Task description: From the entries below, please output exactly the lines starting at the one containing "on hyperparameters settting." and ending at the one containing "### Analysis data", both included.

*** Exercise material Section Begins ***

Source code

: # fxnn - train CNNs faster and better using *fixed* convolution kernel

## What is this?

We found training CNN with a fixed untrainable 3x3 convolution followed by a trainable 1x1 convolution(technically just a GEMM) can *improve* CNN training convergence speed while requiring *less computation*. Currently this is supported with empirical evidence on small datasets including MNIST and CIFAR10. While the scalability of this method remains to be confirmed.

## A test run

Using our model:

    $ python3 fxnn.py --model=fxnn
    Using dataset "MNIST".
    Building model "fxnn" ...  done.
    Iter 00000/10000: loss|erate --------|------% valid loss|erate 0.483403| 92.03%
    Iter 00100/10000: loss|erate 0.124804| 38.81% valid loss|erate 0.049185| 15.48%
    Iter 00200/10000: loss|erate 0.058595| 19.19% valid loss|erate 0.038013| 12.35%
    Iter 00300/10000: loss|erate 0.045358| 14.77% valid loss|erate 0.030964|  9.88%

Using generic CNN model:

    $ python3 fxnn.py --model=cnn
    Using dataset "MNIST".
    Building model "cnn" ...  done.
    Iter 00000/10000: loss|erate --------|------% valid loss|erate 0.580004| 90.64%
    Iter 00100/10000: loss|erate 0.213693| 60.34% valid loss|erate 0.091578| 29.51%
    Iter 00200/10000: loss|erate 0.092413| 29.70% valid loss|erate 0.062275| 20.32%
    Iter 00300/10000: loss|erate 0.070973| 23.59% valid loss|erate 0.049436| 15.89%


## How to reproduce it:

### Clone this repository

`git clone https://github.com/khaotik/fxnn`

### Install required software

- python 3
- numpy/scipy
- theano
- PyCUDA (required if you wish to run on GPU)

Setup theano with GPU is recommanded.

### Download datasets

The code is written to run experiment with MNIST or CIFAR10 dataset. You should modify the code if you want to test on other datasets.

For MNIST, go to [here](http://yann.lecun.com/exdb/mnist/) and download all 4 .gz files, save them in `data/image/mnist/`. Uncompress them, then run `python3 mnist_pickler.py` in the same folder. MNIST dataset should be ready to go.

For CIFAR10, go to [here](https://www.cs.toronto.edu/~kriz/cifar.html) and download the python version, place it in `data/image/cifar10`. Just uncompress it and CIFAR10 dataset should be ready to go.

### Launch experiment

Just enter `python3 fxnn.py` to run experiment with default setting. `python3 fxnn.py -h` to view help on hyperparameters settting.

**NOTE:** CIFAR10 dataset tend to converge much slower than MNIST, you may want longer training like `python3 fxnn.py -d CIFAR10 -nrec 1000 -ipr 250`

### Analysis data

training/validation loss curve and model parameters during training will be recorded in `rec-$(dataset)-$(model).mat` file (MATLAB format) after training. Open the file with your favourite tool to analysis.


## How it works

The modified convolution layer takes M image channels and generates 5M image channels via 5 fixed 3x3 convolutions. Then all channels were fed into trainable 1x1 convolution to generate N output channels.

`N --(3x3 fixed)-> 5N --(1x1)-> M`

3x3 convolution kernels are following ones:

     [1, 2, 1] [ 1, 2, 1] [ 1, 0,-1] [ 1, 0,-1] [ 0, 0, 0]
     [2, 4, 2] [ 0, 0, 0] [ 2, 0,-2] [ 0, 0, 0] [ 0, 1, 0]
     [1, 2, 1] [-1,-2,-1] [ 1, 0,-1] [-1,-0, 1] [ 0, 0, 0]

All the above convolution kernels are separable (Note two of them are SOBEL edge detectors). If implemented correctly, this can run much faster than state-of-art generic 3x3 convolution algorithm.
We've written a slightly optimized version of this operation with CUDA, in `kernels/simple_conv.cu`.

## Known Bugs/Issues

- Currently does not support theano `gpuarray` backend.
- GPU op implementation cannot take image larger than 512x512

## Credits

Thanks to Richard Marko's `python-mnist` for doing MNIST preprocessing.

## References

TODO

*** Exercise material Section Ends ***

The answer:
Just enter `python3 fxnn.py` to run experiment with default setting. `python3 fxnn.py -h` to view help on hyperparameters settting.

**NOTE:** CIFAR10 dataset tend to converge much slower than MNIST, you may want longer training like `python3 fxnn.py -d CIFAR10 -nrec 1000 -ipr 250`

### Analysis data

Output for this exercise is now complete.